Plain-text document sources
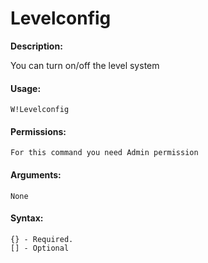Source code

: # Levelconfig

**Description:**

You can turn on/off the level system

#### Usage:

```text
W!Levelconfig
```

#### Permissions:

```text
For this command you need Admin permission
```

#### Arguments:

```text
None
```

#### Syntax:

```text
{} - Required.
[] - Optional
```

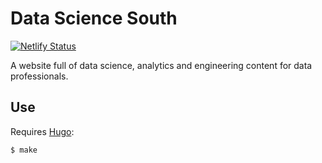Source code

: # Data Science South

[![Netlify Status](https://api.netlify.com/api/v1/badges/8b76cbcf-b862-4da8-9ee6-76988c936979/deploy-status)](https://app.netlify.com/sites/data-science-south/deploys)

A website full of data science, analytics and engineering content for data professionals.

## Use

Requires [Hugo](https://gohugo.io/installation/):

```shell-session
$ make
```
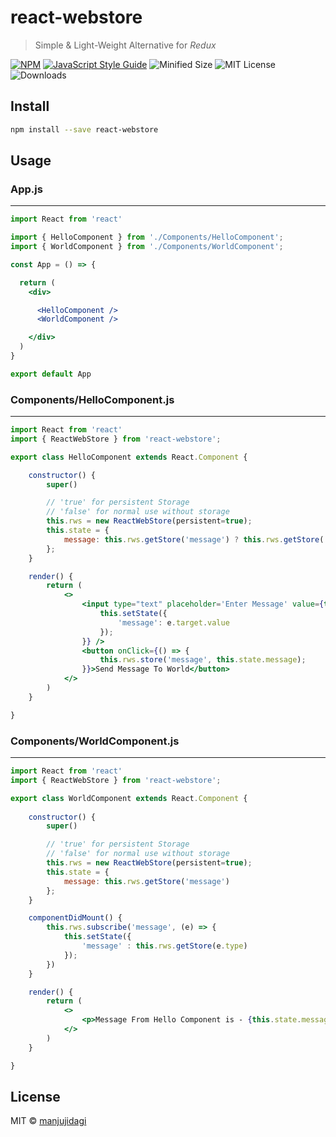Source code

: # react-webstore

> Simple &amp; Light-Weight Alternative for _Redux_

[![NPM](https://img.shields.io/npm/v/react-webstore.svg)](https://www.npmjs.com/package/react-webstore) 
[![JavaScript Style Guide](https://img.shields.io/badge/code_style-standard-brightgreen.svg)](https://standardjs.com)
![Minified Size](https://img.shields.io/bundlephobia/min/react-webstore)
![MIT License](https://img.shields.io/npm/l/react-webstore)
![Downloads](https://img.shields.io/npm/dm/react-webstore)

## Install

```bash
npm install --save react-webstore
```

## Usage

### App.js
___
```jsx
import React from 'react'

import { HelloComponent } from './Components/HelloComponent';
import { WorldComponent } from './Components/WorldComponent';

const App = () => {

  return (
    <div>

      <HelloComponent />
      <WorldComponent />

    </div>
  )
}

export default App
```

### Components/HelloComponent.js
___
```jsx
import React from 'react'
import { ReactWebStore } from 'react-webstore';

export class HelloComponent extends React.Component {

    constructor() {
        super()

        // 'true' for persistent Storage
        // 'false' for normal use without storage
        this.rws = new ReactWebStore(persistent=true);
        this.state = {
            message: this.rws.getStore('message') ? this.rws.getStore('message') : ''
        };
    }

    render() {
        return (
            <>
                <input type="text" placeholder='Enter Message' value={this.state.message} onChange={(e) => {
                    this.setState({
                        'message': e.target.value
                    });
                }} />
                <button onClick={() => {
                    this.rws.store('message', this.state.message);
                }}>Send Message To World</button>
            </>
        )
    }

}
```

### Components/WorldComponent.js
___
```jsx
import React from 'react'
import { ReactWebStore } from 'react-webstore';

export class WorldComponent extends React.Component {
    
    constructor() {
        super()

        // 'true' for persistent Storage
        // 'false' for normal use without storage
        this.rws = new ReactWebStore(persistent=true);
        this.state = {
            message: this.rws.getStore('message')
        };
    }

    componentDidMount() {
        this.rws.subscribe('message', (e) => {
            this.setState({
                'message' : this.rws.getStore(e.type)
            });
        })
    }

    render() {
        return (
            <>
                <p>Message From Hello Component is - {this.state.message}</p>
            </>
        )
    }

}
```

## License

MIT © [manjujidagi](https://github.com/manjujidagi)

* EXERCISE REQUIREMENTS
The lines to copy are those above that contain "type".

* WRITTEN REPLY
                <input type="text" placeholder='Enter Message' value={this.state.message} onChange={(e) => {
                'message' : this.rws.getStore(e.type)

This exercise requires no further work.